Hausärzt:in 04/2026
Ärzt:in Assistenz 2025

Wie aussagekräftig ist der BMI?

Der BMI dient in der klinischen Praxis häufig als alleinige Grundlage für Therapieentscheidungen bei Übergewicht und Adipositas. Aktuelle Studien zeigen jedoch zunehmend, dass der BMI als alleiniger Maßstab zur Risikobeurteilung unzureichend ist.

Der Body-Mass-Index (BMI) wird weiterhin breit zur Klassifikation von Übergewicht und Adipositas eingesetzt und dient häufig als Grundlage für Therapieentscheidungen, etwa für den Einsatz von Inkretinmimetika. In Österreich sind z. B. Semaglutid und Tirzepatid als Ergänzung zu kalorienreduzierter Ernährung und gesteigerter körperlicher Aktivität zugelassen – bei Erwachsenen mit BMI ≥ 30 kg/m² oder ≥ 27 bis < 30 kg/m² bei Vorliegen mindestens einer gewichtsassoziierten Komorbidität, wie z. B. Hypertonie, Dyslipidämie, obstruktive Schlafapnoe, kardiovaskuläre Erkrankung, Prädiabetes oder Typ‑2‑Diabetes.

Die Aussagekraft des BMI für das individuelle Gesundheitsrisiko ist jedoch begrenzt, da weder Körperzusammensetzung noch Fettverteilung berücksichtigt werden. So können muskulöse Personen fälschlich als adipös eingestuft werden, während Personen mit normalem BMI, aber erhöhtem viszeralem Fett, ein deutlich erhöhtes kardiometabolisches Risiko aufweisen. 1

Daher wird empfohlen, den BMI primär als Screeninginstrument zu nutzen und durch weitere Parameter zu ergänzen. Dazu zählen etwa Taillenumfang oder Taille-zu-Größe-Verhältnis als Marker für abdominale Adipositas sowie klinische Risikofaktoren wie Blutdruck, Glukose- und Lipidwerte. 2,3

Aktuelle Forschungsansätze unterstreichen diese Limitationen. Wissenschaftler:innen entwickelten daher einen auf Metaboliten basierenden "metabolischen BMI" (metBMI), der die zentrale Fettverteilung und Stoffwechselstörungen besser widerspiegeln kann. 4

Darüber hinaus wurde kürzlich das prädiktive Risikomodell "OBSCORE" entwickelt. 5. Mittels Machine Learning wurden Daten von rund 197.000 Personen mit BMI ≥ 27 kg/m² analysiert, ergänzt durch weitere Kohorten, um das 10‑Jahres-Risiko für 18 adipositasassoziierte Erkrankungen zu prognostizieren. Das Modell integriert neben Alter und Geschlecht klinisch gut verfügbare Parameter wie Taille‑zu‑Größe‑Verhältnis, HbA1c, HDL‑Cholesterin, Kreatinin sowie Angaben zu Vorerkrankungen und Lebensstil. Trotz begrenzter Variablenzahl erreichte OBSCORE eine Vorhersagegenauigkeit auf dem Niveau deutlich komplexerer Modelle.

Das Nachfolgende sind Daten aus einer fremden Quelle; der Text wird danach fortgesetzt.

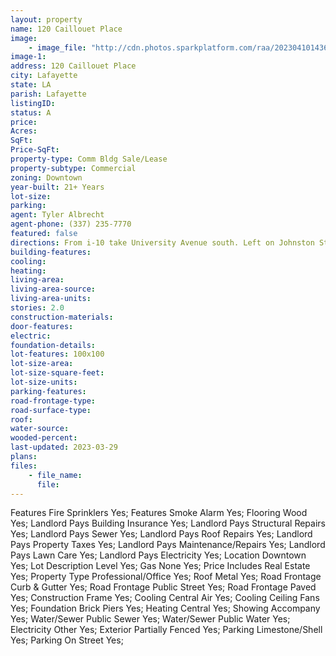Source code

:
 ```yaml
---
layout: property
name: 120 Caillouet Place 
image:
    - image_file: "http://cdn.photos.sparkplatform.com/raa/20230410143637321110000000.jpg"
image-1:
address: 120 Caillouet Place
city: Lafayette
state: LA
parish: Lafayette
listingID: 
status: A
price: 
Acres: 
SqFt: 
Price-SqFt: 
property-type: Comm Bldg Sale/Lease
property-subtype: Commercial
zoning: Downtown
year-built: 21+ Years
lot-size: 
parking: 
agent: Tyler Albrecht
agent-phone: (337) 235-7770
featured: false
directions: From i-10 take University Avenue south. Left on Johnston Street. Left on Jefferson. Left on Caillouet. First property on the right after the parking lot.
building-features: 
cooling: 
heating: 
living-area: 
living-area-source: 
living-area-units: 
stories: 2.0
construction-materials: 
door-features: 
electric: 
foundation-details: 
lot-features: 100x100
lot-size-area: 
lot-size-square-feet: 
lot-size-units: 
parking-features: 
road-frontage-type: 
road-surface-type: 
roof: 
water-source: 
wooded-percent: 
last-updated: 2023-03-29
plans: 
files:
    - file_name:
      file:
---
```

Features	Fire Sprinklers	Yes;
Features	Smoke Alarm	Yes;
Flooring	Wood	Yes;
Landlord Pays	Building Insurance	Yes;
Landlord Pays	Structural Repairs	Yes;
Landlord Pays	Sewer	Yes;
Landlord Pays	Roof Repairs	Yes;
Landlord Pays	Property Taxes	Yes;
Landlord Pays	Maintenance/Repairs	Yes;
Landlord Pays	Lawn Care	Yes;
Landlord Pays	Electricity	Yes;
Location	Downtown	Yes;
Lot Description	Level	Yes;
Gas	None	Yes;
Price Includes	Real Estate	Yes;
Property Type	Professional/Office	Yes;
Roof	Metal	Yes;
Road Frontage	Curb & Gutter	Yes;
Road Frontage	Public Street	Yes;
Road Frontage	Paved	Yes;
Construction	Frame	Yes;
Cooling	Central Air	Yes;
Cooling	Ceiling Fans	Yes;
Foundation	Brick Piers	Yes;
Heating	Central	Yes;
Showing	Accompany	Yes;
Water/Sewer	Public Sewer	Yes;
Water/Sewer	Public Water	Yes;
Electricity	Other	Yes;
Exterior	Partially Fenced	Yes;
Parking	Limestone/Shell	Yes;
Parking	On Street	Yes;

In allen untersuchten Endpunkten verbesserte OBSCORE die Risikostratifizierung gegenüber rein BMI-basierten Ansätzen deutlich. Selbst innerhalb gleicher BMI-Kategorien zeigten sich erhebliche Unterschiede im Erkrankungsrisiko, etwa für Typ‑2‑Diabetes oder kardiovaskuläre Mortalität.

Bekannt ist zudem, dass auch Personen unterhalb der Adipositasgrenze relevante Fettmengen und metabolische Risiken aufweisen können.

Diese Erkenntnisse haben unmittelbare klinische Relevanz: Die derzeit primär BMI-basierte Indikationsstellung für moderne Adipositastherapien könnten durch differenziertere Risikomodelle ergänzt werden, um gezielter jene Patient:innen zu identifizieren, die am meisten von einer Therapie profitieren.